Boy am I sore! No matter what I do in the "off" season, once I start fishing full time, I am really hurting! From October until March, I try to recover, rest and rehabilitate for the long season. This involves hitting the resistance rubber bands to strengthen my shoulders, my elbows and back. I hit the treadmill for some endurance training and toss in some time on the recumbent bike. Then it's light weigh lifting.
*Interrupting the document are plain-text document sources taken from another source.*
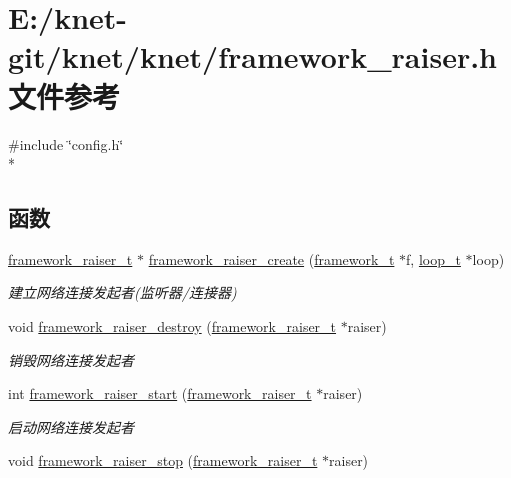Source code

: \hypertarget{a00059}{}\section{E\+:/knet-\/git/knet/knet/framework\+\_\+raiser.h 文件参考}
\label{a00059}
{\ttfamily \#include \char`\"{}config.\+h\char`\"{}}\\*
\subsection*{函数}
\begin{DoxyCompactItemize}
\item 
\hyperlink{a00051_aa3ac31db191829c9e6db624d660a2563_aa3ac31db191829c9e6db624d660a2563}{framework\+\_\+raiser\+\_\+t} $\ast$ \hyperlink{a00059_a6a305a33afdea0d9b774d4b987aff05e_a6a305a33afdea0d9b774d4b987aff05e}{framework\+\_\+raiser\+\_\+create} (\hyperlink{a00051_a6149d769f6f07ed14a40a271c95d8463_a6149d769f6f07ed14a40a271c95d8463}{framework\+\_\+t} $\ast$f, \hyperlink{a00051_a9c3ad1cd2de83e09f3a7b59fa82c94ee_a9c3ad1cd2de83e09f3a7b59fa82c94ee}{loop\+\_\+t} $\ast$loop)
\begin{DoxyCompactList}\small\item\em 建立网络连接发起者(监听器/连接器) \end{DoxyCompactList}\item 
void \hyperlink{a00059_aeb1e0bff411b59cc3ec79da5ab23d2c1_aeb1e0bff411b59cc3ec79da5ab23d2c1}{framework\+\_\+raiser\+\_\+destroy} (\hyperlink{a00051_aa3ac31db191829c9e6db624d660a2563_aa3ac31db191829c9e6db624d660a2563}{framework\+\_\+raiser\+\_\+t} $\ast$raiser)
\begin{DoxyCompactList}\small\item\em 销毁网络连接发起者 \end{DoxyCompactList}\item 
int \hyperlink{a00059_a72206fc25182b20ead062464ed0b1139_a72206fc25182b20ead062464ed0b1139}{framework\+\_\+raiser\+\_\+start} (\hyperlink{a00051_aa3ac31db191829c9e6db624d660a2563_aa3ac31db191829c9e6db624d660a2563}{framework\+\_\+raiser\+\_\+t} $\ast$raiser)
\begin{DoxyCompactList}\small\item\em 启动网络连接发起者 \end{DoxyCompactList}\item 
void \hyperlink{a00059_a28061890dd7d07a16df39417ada87107_a28061890dd7d07a16df39417ada87107}{framework\+\_\+raiser\+\_\+stop} (\hyperlink{a00051_aa3ac31db191829c9e6db624d660a2563_aa3ac31db191829c9e6db624d660a2563}{framework\+\_\+raiser\+\_\+t} $\ast$raiser)

\end{DoxyCompactItemize}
Sound like a good regimen? For toning and strength, it's fine, but it doesn't do much for getting in shape to stand on the bow of my Skeeter for 8 hours balanced in choppy water with one foot on the trolling motor pedal. And there's more! I need to be agile enough to move about the boat to assist my clients, not to mention launching and trailering. These activities can't be replicated in a gym. And this time of the year, we are casting and winding heavier lures...at least 1000 times a day. Getting into fishing shape can only be accomplished with time on the water. Making it even tougher are the additional pounds of clothing I need to wear in the colder weather.
My fishing "welcome back" is with a cold and wet greeting. My hands have softened over the winter, spending time inside. Even though I am wearing my Seal Skinz gloves, my hands are often exposed to the elements, including reaching into the icy water to land fish. Largemouth bass have fine teeth, like sandpaper...and scratch my pampered hands. And the hooks! I get stuck a few times a day more than a diabetic! Fish fins stick me too!
Then there are my feet! Keeping them warm, dry and supported for the extra duty is a challenge. By far, TEVA sandals are the most comfortable fishing shoes. They allow me to be agile while standing all day. The challenge was keeping them warm. I developed a sock system to keep the tootsies toasty. A silk sock liner and the Seal Skinz ChillBlockers maintain body heat allowed to circulate to my feet by loosening the TEVA straps. Keeping warm isn’t that tough with today's layers. Just remember it is often colder on the water than off and it's better to have too many clothes than not enough!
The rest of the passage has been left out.